Narcisse ou l’« homme psychologique », ce « dernier avatar de la personnalité bourgeoise », ne ressemble en effet que superficiellement à son ancêtre du xixe siècle, l’Adam américain. Comme celui-là, le nouvel homme recherche à s’émanciper du passé mais, à l’inverse de lui, le pionnier envisageait l’émancipation du passé à la fois comme une promesse, mais aussi comme une menace. Certes, l’Ouest symbolisait une terre promise sur laquelle fonder une société définitivement émancipée des carcans féodaux européens, mais il l’exposait aussi à la tentation du retour à la vie sauvage. Selon Lasch, la violence des pionniers contre la nature et les populations amérindiennes ne trouvait pas son origine dans une « impulsion effrénée » mais dans le « surmoi de l’homme anglo-saxon blanc » qui « craignait la sauvagerie de l’Ouest, car elle objectivait [celle] qui est au cœur de chaque individu ». Cette contradiction constitue le cœur même du culte de l’innocence perdue si présent dans l’âme américaine, selon lequel, si le pionnier pouvait donner « libre cours à sa rapacité et sa cruauté meurtrière », il « envisageait toujours le résultat […] sous forme d’une communauté pieuse, respectable et paisible, apportant la sécurité aux femmes et aux enfants ».
Aux antipodes de « l’Adam américain », le nouveau Narcisse est hanté, non par la culpabilité mais par l’anxiété. Les Américains d’aujourd’hui sont des individus dominés, non par le sens de possibilités infinies, mais par « la banalité de l’ordre social érigé contre de telles possibilités » et que « le retour à la sauvagerie […] menace si peu qu’ils rêvent précisément d’une vie instinctive plus vigoureuse ». Lasch compare les peuples industrialisés du xxe siècle, annihilés par l’ennui et ayant « intériorisé les contraintes sociales au moyen desquelles ils tentaient, jadis, de garder leurs appétits dans des limites civilisées », à des animaux dont l’instinct s’étiole en captivité. Ils ont construit tant de digues psychologiques contenues dans le surmoi contre les émotions fortes qu’ils sont « incapables de se souvenir de l’impression que l’on ressent quand on est inondé par le désir » ; ils se consument dans une rage issue des défenses érigées contre lui laquelle donne lieu, à son tour, à de nouvelles défenses. Loin d’être une consécration de l’hédonisme, la culture du narcissisme repose en effet sur la recherche de la « cessation totale de toutes les tensions », et procède en fait du « désir d’être libéré du désir », c’est-à-dire la « quête inverse pour une paix absolue tenue pour l’état le plus haut de la perfection spirituelle dans de nombreuses traditions mystiques ».

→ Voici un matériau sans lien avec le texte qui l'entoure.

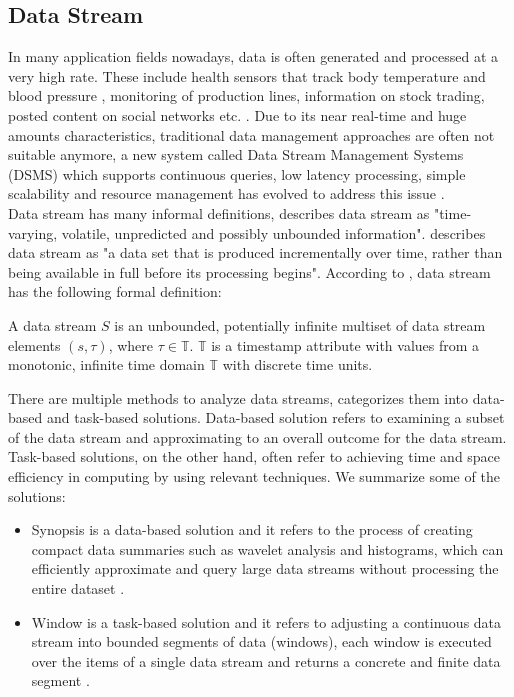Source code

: \documentclass[runningheads]{llncs}
\begin{document}
\subsection{Data Stream}
In many application fields nowadays, data is often generated and processed at a very high rate. These include health sensors that track body temperature and blood pressure \cite{Geisler13},
monitoring of production lines, information on stock trading, posted content on social networks etc. \cite{Geisler16}. Due to its near real-time and huge amounts characteristics, traditional data management
approaches are often not suitable anymore, a new system called Data Stream Management Systems (DSMS) which supports continuous queries, low latency processing, simple scalability and resource management
 has evolved to address this issue \cite{Geisler16}. \\
\noindent \newline
Data stream has many informal definitions, \cite{Patro06} describes data stream as "time-varying, volatile, unpredicted and possibly unbounded information". \cite{Golab03} describes data stream as
"a data set that is produced incrementally over time, rather than being available in full before its processing begins". According to \cite{Geisler13}, data stream has the following formal definition:
\begin{definition}
  A data stream $S$ is an unbounded, potentially infinite multiset of data stream elements $(s,\tau)$, where $\tau \in \mathbb{T}$. $\mathbb{T}$ is a timestamp attribute with values from a monotonic, infinite time domain $\mathbb{T}$ with discrete time units.
\end{definition} 
\noindent
There are multiple methods to analyze data streams, \cite{Gaber05} categorizes them into data-based and task-based solutions. Data-based solution refers to examining a subset of the data stream and approximating to an
overall outcome for the data stream. Task-based solutions, on the other hand, often refer to achieving time and space efficiency in computing by using relevant techniques. We summarize some of the solutions:
\begin{itemize}
  \item Synopsis is a data-based solution and it refers to the process of creating compact data summaries such as wavelet analysis and histograms, which can efficiently approximate and query large data streams without processing the entire dataset \cite{Gaber05}.
  \item Window is a task-based solution and it refers to adjusting a continuous data stream into bounded segments of data (windows), each window is executed over the items of a single data stream and returns a concrete and finite data segment \cite{Patro06}.
\end{itemize}
\end{document}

La rationalité de marché envahit tous les aspects de l’existence sous l’effet d’un capitalisme passé d’une forme artisanale et locale vers un réseau de technologies basé sur la production en série, la consommation et la culture de masse. On assiste à un remplacement des sanctions autoritaires « catégoriques » par l’évaluation, à la transformation de la politique en technique, à la substitution de la main d’œuvre qualifiée par les machines, à la redéfinition de l’éducation en sélection de main-d’œuvre, conçue non pour inculquer des savoir-faire mais pour classer les travailleurs et les affecter soit à la classe professionnelle managériale qui prend des décisions, soit à la classe des exécutants.